=== ACTIVITY ===
In the entries below, find every line holding the string "JSON" and collect it.

*** Opening of PROVIDED RECORDS ***

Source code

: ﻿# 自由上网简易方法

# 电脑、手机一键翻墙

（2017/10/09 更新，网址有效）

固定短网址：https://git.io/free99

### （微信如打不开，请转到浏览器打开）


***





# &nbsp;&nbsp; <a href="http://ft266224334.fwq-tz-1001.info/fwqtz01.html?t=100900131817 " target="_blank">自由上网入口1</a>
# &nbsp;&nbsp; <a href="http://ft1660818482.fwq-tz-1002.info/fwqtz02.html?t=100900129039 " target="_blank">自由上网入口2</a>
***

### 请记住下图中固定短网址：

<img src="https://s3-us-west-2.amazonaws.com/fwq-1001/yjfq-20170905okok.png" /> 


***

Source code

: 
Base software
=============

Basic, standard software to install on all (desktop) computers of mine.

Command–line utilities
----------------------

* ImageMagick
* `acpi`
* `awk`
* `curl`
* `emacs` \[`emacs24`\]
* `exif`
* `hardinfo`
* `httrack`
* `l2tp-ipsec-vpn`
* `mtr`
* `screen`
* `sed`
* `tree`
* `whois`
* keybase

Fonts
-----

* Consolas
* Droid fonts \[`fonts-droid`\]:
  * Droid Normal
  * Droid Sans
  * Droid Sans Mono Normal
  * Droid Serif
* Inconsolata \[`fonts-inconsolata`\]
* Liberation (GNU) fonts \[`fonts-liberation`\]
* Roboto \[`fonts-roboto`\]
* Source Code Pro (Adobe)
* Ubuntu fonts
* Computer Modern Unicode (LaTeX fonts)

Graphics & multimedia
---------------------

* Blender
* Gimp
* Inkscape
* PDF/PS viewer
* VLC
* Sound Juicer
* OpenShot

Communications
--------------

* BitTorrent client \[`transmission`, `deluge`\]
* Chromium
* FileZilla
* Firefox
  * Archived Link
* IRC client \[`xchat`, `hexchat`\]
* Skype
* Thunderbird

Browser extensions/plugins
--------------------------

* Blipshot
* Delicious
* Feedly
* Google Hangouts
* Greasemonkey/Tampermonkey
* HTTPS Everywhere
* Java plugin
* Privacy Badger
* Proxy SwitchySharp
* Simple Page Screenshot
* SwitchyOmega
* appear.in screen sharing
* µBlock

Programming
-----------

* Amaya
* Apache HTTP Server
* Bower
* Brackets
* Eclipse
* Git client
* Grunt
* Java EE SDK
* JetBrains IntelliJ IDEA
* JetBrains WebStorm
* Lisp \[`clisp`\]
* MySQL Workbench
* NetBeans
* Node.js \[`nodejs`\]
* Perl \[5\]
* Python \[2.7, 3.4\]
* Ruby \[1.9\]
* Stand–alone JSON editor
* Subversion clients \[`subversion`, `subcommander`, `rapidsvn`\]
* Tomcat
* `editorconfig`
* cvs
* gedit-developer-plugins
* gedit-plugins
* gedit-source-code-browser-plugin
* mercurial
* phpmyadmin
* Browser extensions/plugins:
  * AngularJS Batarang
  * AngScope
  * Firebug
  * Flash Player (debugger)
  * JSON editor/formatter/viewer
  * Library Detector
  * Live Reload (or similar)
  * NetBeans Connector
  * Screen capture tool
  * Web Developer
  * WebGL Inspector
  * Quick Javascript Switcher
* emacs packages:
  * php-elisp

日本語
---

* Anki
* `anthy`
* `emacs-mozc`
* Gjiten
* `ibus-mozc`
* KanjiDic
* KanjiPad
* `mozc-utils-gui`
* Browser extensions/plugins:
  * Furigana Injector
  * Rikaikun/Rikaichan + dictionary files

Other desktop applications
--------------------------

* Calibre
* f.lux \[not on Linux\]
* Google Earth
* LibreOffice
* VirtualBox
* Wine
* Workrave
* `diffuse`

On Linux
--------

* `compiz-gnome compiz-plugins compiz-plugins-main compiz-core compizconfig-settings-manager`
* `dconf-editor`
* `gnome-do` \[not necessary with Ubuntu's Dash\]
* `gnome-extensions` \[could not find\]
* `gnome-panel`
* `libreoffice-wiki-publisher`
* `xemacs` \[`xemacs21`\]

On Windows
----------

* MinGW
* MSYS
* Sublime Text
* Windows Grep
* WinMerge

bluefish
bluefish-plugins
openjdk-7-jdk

*** Close of PROVIDED RECORDS ***

=== TASK ANSWER ===
* Stand–alone JSON editor
  * JSON editor/formatter/viewer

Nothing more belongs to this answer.